国家財政の面からみれば、支給したらそれで終わりとなる支出ではなく、投資先が成長すれば、投資資金を回収した上に巨額な利益を積み重ねることができ、それらの資金をまた別の企業へと再投資することができる。長期保有すれば継続的に配当を得ることができる。非常に効率の良いやり方といえるだろう。
翻ってバブル崩壊前の1980年代、日本の半導体産業は世界最大規模を誇ったものの、日米半導体協定による貿易規制、最低価格制度の導入などにより状況は一変、1990年代後半以降、台湾、韓国企業などに急速に市場を奪われてしまった。その衰退の過程で経産省は半導体メーカーを統合させ、そこに出資して上で再編させるような政策を行ったが、うまくはいかなかった。
中国では国家部門はあくまで投資家として行動するだけで、その立場を超えて経営に口出しすることはない。一つの企業を保護して大事に育てるというのではなく、できるだけ多くの企業にチャンスを与えた上で、互いに激しく競争させ、その過程を生き抜き、勝ち上がった強い企業だけに国家の発展をリードさせるようなやり方だ。社会主義体制でありながら、市場経済を非常にうまく活用している。

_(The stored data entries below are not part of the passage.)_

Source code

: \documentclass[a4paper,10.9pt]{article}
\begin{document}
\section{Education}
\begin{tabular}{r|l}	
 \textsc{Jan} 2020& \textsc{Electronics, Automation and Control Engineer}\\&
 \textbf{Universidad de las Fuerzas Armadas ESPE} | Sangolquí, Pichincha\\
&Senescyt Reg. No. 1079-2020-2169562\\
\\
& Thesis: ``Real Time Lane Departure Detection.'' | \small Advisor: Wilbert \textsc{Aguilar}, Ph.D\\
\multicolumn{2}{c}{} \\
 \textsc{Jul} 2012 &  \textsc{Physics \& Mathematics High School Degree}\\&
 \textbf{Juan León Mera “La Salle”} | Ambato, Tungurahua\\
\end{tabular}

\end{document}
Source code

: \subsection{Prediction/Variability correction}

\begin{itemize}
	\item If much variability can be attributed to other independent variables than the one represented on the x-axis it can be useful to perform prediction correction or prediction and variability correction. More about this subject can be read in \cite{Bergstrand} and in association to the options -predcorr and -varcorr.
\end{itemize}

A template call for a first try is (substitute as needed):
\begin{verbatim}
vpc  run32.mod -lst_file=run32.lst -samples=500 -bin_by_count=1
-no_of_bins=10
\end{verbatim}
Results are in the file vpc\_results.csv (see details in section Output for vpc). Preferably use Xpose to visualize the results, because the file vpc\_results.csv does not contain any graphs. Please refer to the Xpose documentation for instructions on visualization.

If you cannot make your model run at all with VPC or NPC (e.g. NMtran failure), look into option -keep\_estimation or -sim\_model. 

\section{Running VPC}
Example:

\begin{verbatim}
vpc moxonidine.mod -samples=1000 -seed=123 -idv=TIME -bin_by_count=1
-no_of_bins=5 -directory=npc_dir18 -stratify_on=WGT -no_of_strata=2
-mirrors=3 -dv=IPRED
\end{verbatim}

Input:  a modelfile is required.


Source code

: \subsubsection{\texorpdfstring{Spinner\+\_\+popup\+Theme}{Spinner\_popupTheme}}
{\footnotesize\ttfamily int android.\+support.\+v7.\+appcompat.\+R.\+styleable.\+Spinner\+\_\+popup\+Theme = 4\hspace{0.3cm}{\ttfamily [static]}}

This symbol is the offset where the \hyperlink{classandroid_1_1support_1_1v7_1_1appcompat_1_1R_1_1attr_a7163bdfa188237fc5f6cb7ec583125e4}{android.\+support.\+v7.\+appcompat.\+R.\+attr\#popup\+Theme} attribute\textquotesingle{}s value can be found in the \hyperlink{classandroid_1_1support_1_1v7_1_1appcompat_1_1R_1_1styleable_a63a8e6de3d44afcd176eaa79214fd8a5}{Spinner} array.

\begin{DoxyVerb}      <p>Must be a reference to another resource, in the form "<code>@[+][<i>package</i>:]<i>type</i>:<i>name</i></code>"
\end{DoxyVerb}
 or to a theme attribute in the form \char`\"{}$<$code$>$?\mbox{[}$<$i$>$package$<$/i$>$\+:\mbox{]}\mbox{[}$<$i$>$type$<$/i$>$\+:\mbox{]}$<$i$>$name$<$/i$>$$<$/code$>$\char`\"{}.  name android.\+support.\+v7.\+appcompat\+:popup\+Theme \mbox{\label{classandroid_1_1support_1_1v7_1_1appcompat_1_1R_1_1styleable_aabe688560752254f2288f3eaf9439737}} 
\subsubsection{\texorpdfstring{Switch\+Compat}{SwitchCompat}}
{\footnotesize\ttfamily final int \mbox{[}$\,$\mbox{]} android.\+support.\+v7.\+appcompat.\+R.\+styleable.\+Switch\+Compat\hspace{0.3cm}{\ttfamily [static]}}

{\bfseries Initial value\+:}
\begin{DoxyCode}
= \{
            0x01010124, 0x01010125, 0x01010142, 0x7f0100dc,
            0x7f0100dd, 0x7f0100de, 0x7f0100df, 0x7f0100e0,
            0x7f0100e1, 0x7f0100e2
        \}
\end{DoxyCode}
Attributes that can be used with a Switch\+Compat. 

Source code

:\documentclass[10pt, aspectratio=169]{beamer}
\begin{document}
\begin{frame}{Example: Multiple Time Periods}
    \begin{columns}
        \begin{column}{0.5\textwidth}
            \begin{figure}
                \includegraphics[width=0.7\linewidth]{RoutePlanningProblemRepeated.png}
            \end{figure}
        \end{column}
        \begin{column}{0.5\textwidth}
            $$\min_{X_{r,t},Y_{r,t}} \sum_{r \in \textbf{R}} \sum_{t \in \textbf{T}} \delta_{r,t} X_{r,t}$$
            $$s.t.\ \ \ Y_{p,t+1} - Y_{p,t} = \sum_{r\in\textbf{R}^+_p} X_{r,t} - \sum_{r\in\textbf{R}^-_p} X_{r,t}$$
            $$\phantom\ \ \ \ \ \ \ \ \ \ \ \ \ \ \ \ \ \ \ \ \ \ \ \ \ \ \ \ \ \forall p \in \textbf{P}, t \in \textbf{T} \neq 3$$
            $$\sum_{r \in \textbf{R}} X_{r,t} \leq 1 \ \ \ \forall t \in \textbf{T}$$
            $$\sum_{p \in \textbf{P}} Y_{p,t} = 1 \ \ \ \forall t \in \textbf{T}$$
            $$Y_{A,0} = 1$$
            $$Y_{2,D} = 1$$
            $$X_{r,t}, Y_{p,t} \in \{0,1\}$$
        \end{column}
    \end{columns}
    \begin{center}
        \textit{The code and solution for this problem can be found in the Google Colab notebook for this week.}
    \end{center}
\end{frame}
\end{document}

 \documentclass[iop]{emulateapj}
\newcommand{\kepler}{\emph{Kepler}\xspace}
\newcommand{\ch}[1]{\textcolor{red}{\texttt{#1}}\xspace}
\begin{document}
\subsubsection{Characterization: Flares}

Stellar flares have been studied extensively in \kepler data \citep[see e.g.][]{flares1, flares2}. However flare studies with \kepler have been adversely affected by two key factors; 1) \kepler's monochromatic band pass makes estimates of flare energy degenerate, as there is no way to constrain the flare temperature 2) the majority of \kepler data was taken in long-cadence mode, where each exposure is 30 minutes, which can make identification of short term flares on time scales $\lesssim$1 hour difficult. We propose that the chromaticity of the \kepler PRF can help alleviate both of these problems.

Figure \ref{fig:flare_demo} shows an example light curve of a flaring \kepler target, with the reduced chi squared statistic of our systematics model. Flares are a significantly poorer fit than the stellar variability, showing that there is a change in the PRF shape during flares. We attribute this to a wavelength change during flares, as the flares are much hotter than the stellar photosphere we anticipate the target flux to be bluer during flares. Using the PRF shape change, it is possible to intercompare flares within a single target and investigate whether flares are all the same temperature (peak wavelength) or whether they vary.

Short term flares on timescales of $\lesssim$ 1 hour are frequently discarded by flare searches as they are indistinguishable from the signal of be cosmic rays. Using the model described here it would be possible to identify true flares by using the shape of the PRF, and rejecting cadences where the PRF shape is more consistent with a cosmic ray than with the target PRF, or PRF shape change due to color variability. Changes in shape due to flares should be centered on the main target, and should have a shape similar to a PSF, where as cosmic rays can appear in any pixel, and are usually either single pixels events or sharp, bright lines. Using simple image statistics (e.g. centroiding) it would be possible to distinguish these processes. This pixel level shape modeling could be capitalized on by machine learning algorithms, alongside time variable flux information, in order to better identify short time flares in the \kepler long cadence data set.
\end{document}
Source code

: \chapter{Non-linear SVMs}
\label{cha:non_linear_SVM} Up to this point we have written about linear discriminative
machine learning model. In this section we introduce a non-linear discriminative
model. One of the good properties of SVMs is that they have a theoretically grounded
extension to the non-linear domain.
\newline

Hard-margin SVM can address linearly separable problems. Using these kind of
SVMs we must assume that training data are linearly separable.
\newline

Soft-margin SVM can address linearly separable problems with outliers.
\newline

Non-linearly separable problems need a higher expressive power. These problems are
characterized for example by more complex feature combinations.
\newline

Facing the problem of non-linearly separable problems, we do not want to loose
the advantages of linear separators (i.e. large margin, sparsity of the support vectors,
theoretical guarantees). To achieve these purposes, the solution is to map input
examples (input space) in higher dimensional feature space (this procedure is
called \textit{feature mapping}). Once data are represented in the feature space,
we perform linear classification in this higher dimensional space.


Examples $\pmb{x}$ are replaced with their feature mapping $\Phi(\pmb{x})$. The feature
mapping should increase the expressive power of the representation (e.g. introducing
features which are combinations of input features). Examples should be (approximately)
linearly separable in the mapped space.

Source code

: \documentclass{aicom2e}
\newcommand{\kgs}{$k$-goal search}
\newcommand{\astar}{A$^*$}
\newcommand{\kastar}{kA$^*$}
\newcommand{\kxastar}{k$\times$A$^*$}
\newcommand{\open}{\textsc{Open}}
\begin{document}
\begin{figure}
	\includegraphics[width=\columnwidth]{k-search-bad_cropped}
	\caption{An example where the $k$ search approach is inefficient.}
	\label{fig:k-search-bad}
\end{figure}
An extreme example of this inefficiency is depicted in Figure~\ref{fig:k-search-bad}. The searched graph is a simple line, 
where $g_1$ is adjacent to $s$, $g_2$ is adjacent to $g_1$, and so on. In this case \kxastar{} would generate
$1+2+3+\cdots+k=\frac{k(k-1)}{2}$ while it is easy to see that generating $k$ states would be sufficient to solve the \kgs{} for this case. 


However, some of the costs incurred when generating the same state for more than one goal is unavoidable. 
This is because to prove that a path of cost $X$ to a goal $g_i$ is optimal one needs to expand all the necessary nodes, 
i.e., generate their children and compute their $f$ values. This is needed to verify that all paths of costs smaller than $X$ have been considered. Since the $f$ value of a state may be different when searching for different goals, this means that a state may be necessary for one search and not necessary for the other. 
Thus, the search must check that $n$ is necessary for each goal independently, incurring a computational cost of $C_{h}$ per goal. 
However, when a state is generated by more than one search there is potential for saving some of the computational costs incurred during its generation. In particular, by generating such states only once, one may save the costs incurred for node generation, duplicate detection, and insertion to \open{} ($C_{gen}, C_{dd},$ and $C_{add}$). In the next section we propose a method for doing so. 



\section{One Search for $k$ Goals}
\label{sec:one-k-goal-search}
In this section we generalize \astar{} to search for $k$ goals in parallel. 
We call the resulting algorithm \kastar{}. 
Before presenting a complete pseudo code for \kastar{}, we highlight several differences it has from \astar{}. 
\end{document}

日本の半導体産業が衰退した要因としては、米国による規制の影響が大きかったとはいえ、それだけではない。得意先であった日本の家電メーカーが急速に衰退したこと、市場を重視しなかったり、技術者を大事にしなかったり、思い切った投資をタイムリーに行わなかったりなど、経営に問題があったことなども要因として指摘できよう。